Research has shown that the government needs to be building 340,000 homes per year - rather than its current target of 300,000 - until 2031, to meet demand. If they want to make this happen with its current low availability of land, they need to think outside the box and collaborate with private firms who are willing to take risks, challenge manufacturing methods and build innovative homes in available spaces.
From pre-fabricated, shared living spaces that are created off-site in the UK and built in unused commercial spaces, to simpler existing co-living models, there are feasible options out there ready for public sector partnerships. Solutions such as these can allow the UK to rapidly fill empty spaces at low cost, quicker turnaround times and at higher capacity than traditional developments.

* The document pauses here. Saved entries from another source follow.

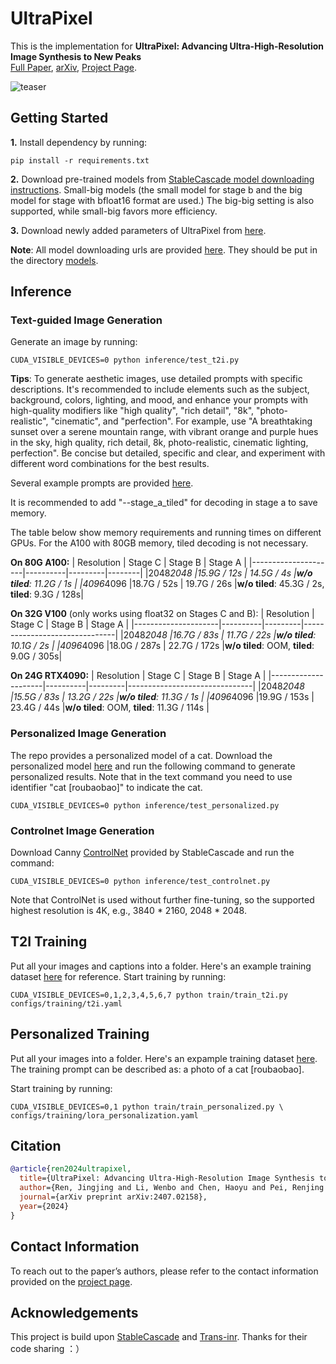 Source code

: # UltraPixel

This is the implementation for **UltraPixel: Advancing Ultra-High-Resolution Image Synthesis to New Peaks**\
[Full Paper](https://drive.google.com/file/d/1X18HH9kj7ltAnZorrkD84RJEdsJu4gDF/view?usp=sharing), [arXiv](https://arxiv.org/abs/2407.02158), [Project Page](https://jingjingrenabc.github.io/ultrapixel/).

![teaser](figures/teaser.jpg)

## Getting Started
**1.** Install dependency by running:
```
pip install -r requirements.txt
```
**2.** Download pre-trained models from [StableCascade model downloading instructions](https://github.com/Stability-AI/StableCascade/tree/master/models). Small-big models (the small model for stage b and the big model for stage with bfloat16 format are used.) The big-big setting is also supported, while small-big favors more efficiency.

**3.**  Download newly added parameters of UltraPixel from [here](https://huggingface.co/roubaofeipi/UltraPixel).

**Note**: All model downloading urls are provided [here](./models/models_checklist.txt). They should be put in the directory [models](./models).

## Inference
### Text-guided Image Generation
Generate an image by running:
```
CUDA_VISIBLE_DEVICES=0 python inference/test_t2i.py
```
**Tips**: To generate aesthetic images, use detailed prompts with specific descriptions. It's recommended to include elements such as the subject, background, colors, lighting, and mood, and enhance your prompts with high-quality modifiers like "high quality", "rich detail", "8k", "photo-realistic", "cinematic", and "perfection". For example, use "A breathtaking sunset over a serene mountain range, with vibrant orange and purple hues in the sky, high quality, rich detail, 8k, photo-realistic, cinematic lighting, perfection". Be concise but detailed, specific and clear, and experiment with different word combinations for the best results.

Several example prompts are provided [here](./prompt_list.txt).

It is recommended to add "--stage_a_tiled" for decoding in stage a to save memory.

The table below  show memory requirements and running times on different GPUs. For the A100 with 80GB memory, tiled decoding is not necessary.

**On 80G A100:**
| Resolution          | Stage C  | Stage B | Stage A |
|---------------------|----------|---------|--------|
|2048*2048            |15.9G / 12s  | 14.5G / 4s    |**w/o tiled**: 11.2G / 1s  |
|4096*4096            |18.7G / 52s  | 19.7G / 26s   |**w/o tiled**: 45.3G / 2s, **tiled**: 9.3G / 128s|

**On 32G V100** (only works using float32 on Stages C and B):
| Resolution                    | Stage C  | Stage B |           Stage A             |
|---------------------|----------|---------|-------------------------------|
|2048*2048            |16.7G / 83s    | 11.7G / 22s   |**w/o tiled**: 10.1G / 2s |
|4096*4096            |18.0G / 287s   | 22.7G / 172s  |**w/o tiled**: OOM, **tiled**: 9.0G / 305s|

**On 24G RTX4090:**
| Resolution                    | Stage C  | Stage B |           Stage A             |
|---------------------|----------|---------|-------------------------------|
|2048*2048            |15.5G / 83s   |  13.2G / 22s  |**w/o tiled**: 11.3G / 1s |
|4096*4096            |19.9G / 153s   | 23.4G / 44s  |**w/o tiled**: OOM, **tiled**: 11.3G / 114s |

### Personalized Image Generation
The repo provides a personalized model of a cat. Download the personalized model [here](https://huggingface.co/roubaofeipi/UltraPixel/blob/main/lora_cat.safetensors) and run the following command to generate personalized results. Note that in the text command you need to use identifier "cat [roubaobao]" to indicate the cat.
```
CUDA_VISIBLE_DEVICES=0 python inference/test_personalized.py
```
### Controlnet Image Generation
Download Canny [ControlNet](https://huggingface.co/stabilityai/stable-cascade/resolve/main/controlnet/canny.safetensors) provided by StableCascade and run the command:
```
CUDA_VISIBLE_DEVICES=0 python inference/test_controlnet.py
```
Note that ControlNet is used without further fine-tuning, so the supported highest resolution is 4K, e.g., 3840 * 2160, 2048 * 2048.


## T2I Training
Put all your images and captions into a folder. Here's an example training dataset [here](./figures/example_dataset) for reference.
Start training by running:
```
CUDA_VISIBLE_DEVICES=0,1,2,3,4,5,6,7 python train/train_t2i.py configs/training/t2i.yaml
```


## Personalized Training
Put all your images into a folder. Here's an expample training dataset [here](./figures/example_dataset). The training prompt can be described as: a photo of a cat [roubaobao].

Start training by running:
```
CUDA_VISIBLE_DEVICES=0,1 python train/train_personalized.py \
configs/training/lora_personalization.yaml
```

## Citation
```bibtex
@article{ren2024ultrapixel,
  title={UltraPixel: Advancing Ultra-High-Resolution Image Synthesis to New Peaks},
  author={Ren, Jingjing and Li, Wenbo and Chen, Haoyu and Pei, Renjing and Shao, Bin and Guo, Yong and Peng, Long and Song, Fenglong and Zhu, Lei},
  journal={arXiv preprint arXiv:2407.02158},
  year={2024}
}
```
## Contact Information
To reach out to the paper’s authors, please refer to the contact information provided on the [project page](https://jingjingrenabc.github.io/ultrapixel/).

## Acknowledgements
This project is build upon [StableCascade](https://github.com/Stability-AI/StableCascade) and [Trans-inr](https://github.com/yinboc/trans-inr). Thanks for their code sharing ：）
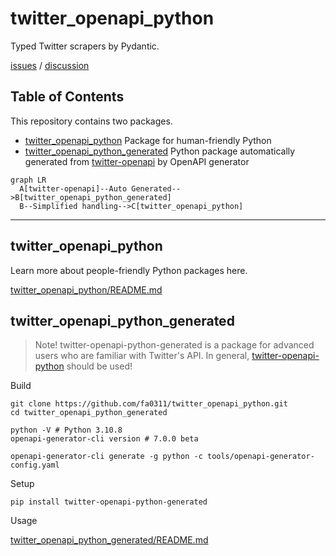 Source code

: # twitter_openapi_python

Typed Twitter scrapers by Pydantic.

[issues](https://github.com/fa0311/twitter_openapi_python/issues) / [discussion](https://github.com/fa0311/twitter-openapi/discussions)

## Table of Contents

This repository contains two packages.

- [twitter_openapi_python](./twitter_openapi_python) Package for human-friendly Python
- [twitter_openapi_python_generated](./twitter_openapi_python_generated) Python package automatically generated from [twitter-openapi](https://github.com/fa0311/twitter-openapi) by OpenAPI generator

```mermaid
graph LR
  A[twitter-openapi]--Auto Generated-->B[twitter_openapi_python_generated]
  B--Simplified handling-->C[twitter_openapi_python]
```

---

## twitter_openapi_python

Learn more about people-friendly Python packages here.

[twitter_openapi_python/README.md](./twitter_openapi_python/README.md)

## twitter_openapi_python_generated

> Note! twitter-openapi-python-generated is a package for advanced users who are familiar with Twitter's API. In general, [twitter-openapi-python](./twitter-openapi-python) should be used!

Build

```shell
git clone https://github.com/fa0311/twitter_openapi_python.git
cd twitter_openapi_python_generated
```

```shell
python -V # Python 3.10.8
openapi-generator-cli version # 7.0.0 beta
```

```shell
openapi-generator-cli generate -g python -c tools/openapi-generator-config.yaml
```

Setup

```shell
pip install twitter-openapi-python-generated
```

Usage

[twitter_openapi_python_generated/README.md](./twitter_openapi_python_generated/README.md)
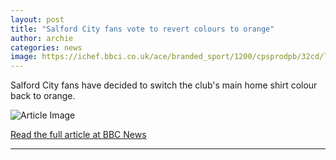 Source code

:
 ```yaml
---
layout: post
title: "Salford City fans vote to revert colours to orange"
author: archie
categories: news
image: https://ichef.bbci.co.uk/ace/branded_sport/1200/cpsprodpb/32cd/live/f6d37a70-a850-11f0-a6a1-7df40e0558bb.jpg
---
```

Salford City fans have decided to switch the club's main home shirt colour back to orange.

![Article Image](https://ichef.bbci.co.uk/ace/branded_sport/1200/cpsprodpb/32cd/live/f6d37a70-a850-11f0-a6a1-7df40e0558bb.jpg)

[Read the full article at BBC News](https://www.bbc.com/sport/football/articles/cx2pepq18gpo?at_medium=RSS&at_campaign=rss)

---
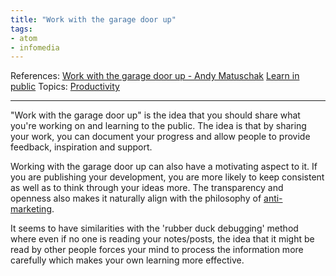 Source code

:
 ```yaml
---
title: "Work with the garage door up"
tags:
- atom
- infomedia
---
```

References:  [Work with the garage door up - Andy Matuschak](https://notes.andymatuschak.org/About_these_notes?stackedNotes=z21cgR9K3UcQ5a7yPsj2RUim3oM2TzdBByZu&stackedNotes=z2DABWsGLkXcCuUet2scfD1duL1ZHBztwGKp) [Learn in public](https://www.swyx.io/learn-in-public)
Topics:  [Productivity](Topics/Productivity.md)  

---

"Work with the garage door up" is the idea that you should share what you're working on and learning to the public. The idea is that by sharing your work, you can document your progress and allow people to provide feedback, inspiration and support.  

Working with the garage door up can also have a motivating aspect to it. If you are publishing your development, you are more likely to keep consistent as well as to think through your ideas more. The transparency and openness also makes it naturally align with the philosophy of [anti-marketing](Anti-marketing.md).     

It seems to have similarities with the 'rubber duck debugging' method where even if no one is reading your notes/posts, the idea that it might be read by other people forces your mind to process the information more carefully which makes your own learning more effective.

What’s vital for this to work, though, are scalable models. If a housing product is a proven success in one area, it must be replicable in another, remaining consistent on timeframe delivery and on development price. The government can’t afford to take on partnerships with disrupter brands if these models can’t be scaled - this will only slow down the process of creating more homes and hinder the chances of rectifying the shortfall in housing by the 2031 deadline.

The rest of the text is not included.